Short jokes
What do you call a disabled kid's sweat?
VEGETABLE OIL!
What's the difference between me and my mate...
I left my dad, while hers left with their friend Cancer.
What do you call a Black man having a seizure?
Chocolate shake.
How do you know you’re at a gay church?
Half the congregation is kneeling.
The general proofreading Hitler's speeches was the original Grammar Nazi.
What's something you can say in church and while having sex?
I come in the name of the Lord.
What does a Jew expecting guests say?
"Oy, vey, are they here yet?"
I don’t know if Jesus was black or white, but I know he for sure wasn’t Asian because people wouldn’t ask him to take the wheel.

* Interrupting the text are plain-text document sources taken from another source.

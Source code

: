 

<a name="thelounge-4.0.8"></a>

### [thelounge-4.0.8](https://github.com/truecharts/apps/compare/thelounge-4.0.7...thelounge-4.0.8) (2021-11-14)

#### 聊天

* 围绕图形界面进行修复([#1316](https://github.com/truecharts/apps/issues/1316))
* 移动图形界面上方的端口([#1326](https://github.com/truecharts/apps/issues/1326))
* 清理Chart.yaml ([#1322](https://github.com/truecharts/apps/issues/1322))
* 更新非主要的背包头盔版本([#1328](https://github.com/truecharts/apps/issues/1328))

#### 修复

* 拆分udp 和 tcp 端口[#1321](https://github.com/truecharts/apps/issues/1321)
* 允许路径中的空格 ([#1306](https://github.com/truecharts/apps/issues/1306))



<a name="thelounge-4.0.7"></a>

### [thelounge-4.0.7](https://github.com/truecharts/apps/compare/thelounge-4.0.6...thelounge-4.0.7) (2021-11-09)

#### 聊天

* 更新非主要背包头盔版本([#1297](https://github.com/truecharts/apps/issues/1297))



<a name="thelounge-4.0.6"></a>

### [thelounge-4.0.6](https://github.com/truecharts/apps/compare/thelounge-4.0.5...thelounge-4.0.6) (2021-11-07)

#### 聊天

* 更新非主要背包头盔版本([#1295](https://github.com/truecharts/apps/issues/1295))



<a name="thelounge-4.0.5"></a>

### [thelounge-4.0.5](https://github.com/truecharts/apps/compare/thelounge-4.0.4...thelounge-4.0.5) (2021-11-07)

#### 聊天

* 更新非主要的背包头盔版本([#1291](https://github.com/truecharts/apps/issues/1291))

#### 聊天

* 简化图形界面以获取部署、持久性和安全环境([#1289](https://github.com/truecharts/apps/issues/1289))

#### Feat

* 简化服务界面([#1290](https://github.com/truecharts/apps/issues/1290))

What's black and eats Kitty?
Serval cancer.
What’s the hardest part about being a PEDO?
Fitting in.
Person: Did you hear about the black chick on the front of the bus?
Friend: No?
Person: Exactly.
Your gene pool is so shallow, you could break your neck diving in.

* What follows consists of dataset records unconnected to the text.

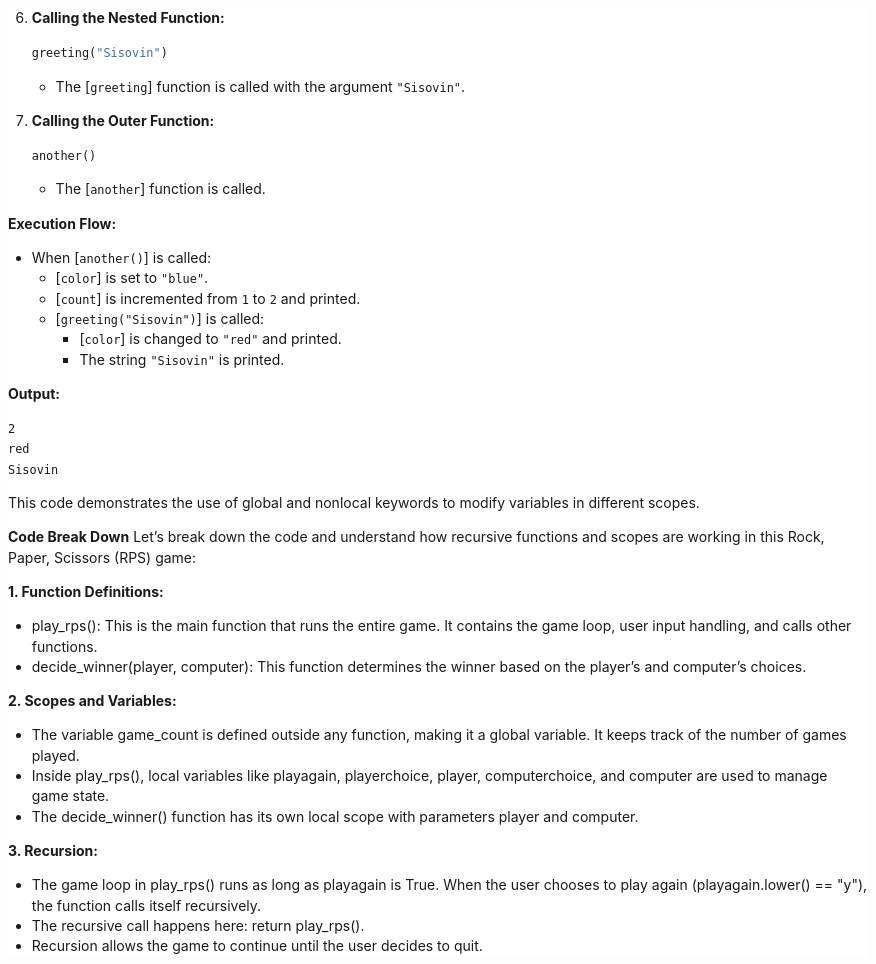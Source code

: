 6. **Calling the Nested Function:**

   ```python
   greeting("Sisovin")
   ```

   - The [`greeting`] function is called with the argument `"Sisovin"`.

7. **Calling the Outer Function:**
   ```python
   another()
   ```
   - The [`another`] function is called.

**Execution Flow:**

- When [`another()`] is called:
  - [`color`] is set to `"blue"`.
  - [`count`] is incremented from `1` to `2` and printed.
  - [`greeting("Sisovin")`] is called:
    - [`color`] is changed to `"red"` and printed.
    - The string `"Sisovin"` is printed.

**Output:**

```
2
red
Sisovin
```

This code demonstrates the use of global and nonlocal keywords to modify variables in different scopes.

**Code Break Down**
Let’s break down the code and understand how recursive functions and scopes are working in this Rock, Paper, Scissors (RPS) game:

**1. Function Definitions:**

- play_rps(): This is the main function that runs the entire game. It contains the game loop, user input handling, and calls other functions.
- decide_winner(player, computer): This function determines the winner based on the player’s and computer’s choices.

**2. Scopes and Variables:**

- The variable game_count is defined outside any function, making it a global variable. It keeps track of the number of games played.
- Inside play_rps(), local variables like playagain, playerchoice, player, computerchoice, and computer are used to manage game state.
- The decide_winner() function has its own local scope with parameters player and computer.

**3. Recursion:**

- The game loop in play_rps() runs as long as playagain is True. When the user chooses to play again (playagain.lower() == "y"), the function calls itself recursively.
- The recursive call happens here: return play_rps().
- Recursion allows the game to continue until the user decides to quit.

Your hairline goes so far back you can see a full world scale map in your forehead reflection.
What's so special about Palestinian sex dolls?
They blow themselves up.
What's the difference between Palestine and yo mama?

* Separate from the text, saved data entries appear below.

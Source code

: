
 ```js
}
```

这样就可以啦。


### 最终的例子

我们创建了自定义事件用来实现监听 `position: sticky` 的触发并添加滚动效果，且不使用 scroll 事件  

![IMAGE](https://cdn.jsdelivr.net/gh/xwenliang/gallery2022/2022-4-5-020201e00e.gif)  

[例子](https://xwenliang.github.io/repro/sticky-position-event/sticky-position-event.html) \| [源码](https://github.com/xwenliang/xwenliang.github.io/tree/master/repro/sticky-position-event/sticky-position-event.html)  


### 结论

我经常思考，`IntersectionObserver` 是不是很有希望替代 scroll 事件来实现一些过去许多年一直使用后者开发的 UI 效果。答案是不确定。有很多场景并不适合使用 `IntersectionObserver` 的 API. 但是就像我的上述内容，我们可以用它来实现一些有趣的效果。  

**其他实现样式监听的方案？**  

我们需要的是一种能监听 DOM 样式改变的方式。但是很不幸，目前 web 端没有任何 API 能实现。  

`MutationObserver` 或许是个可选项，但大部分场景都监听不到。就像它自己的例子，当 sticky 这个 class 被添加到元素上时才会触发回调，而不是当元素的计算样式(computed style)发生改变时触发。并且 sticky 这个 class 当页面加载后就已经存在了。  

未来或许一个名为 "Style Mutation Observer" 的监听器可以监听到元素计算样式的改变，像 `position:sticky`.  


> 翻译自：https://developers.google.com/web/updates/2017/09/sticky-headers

Yo mama can be found on Google maps.
They say birds of a feather flock together, so I guess that’s why Kris and common sense haven’t met yet.
Why do orphans hate hide and seek?
Their parents went to play hide and seek years ago.
My girlfriend used to give the best blowjobs, then she grew teeth.
I like my wine like my women:
16 and in my basement.
Why'd Biden get fired from the supermarket?
He kept telling little kids they smell like freshly baked bread.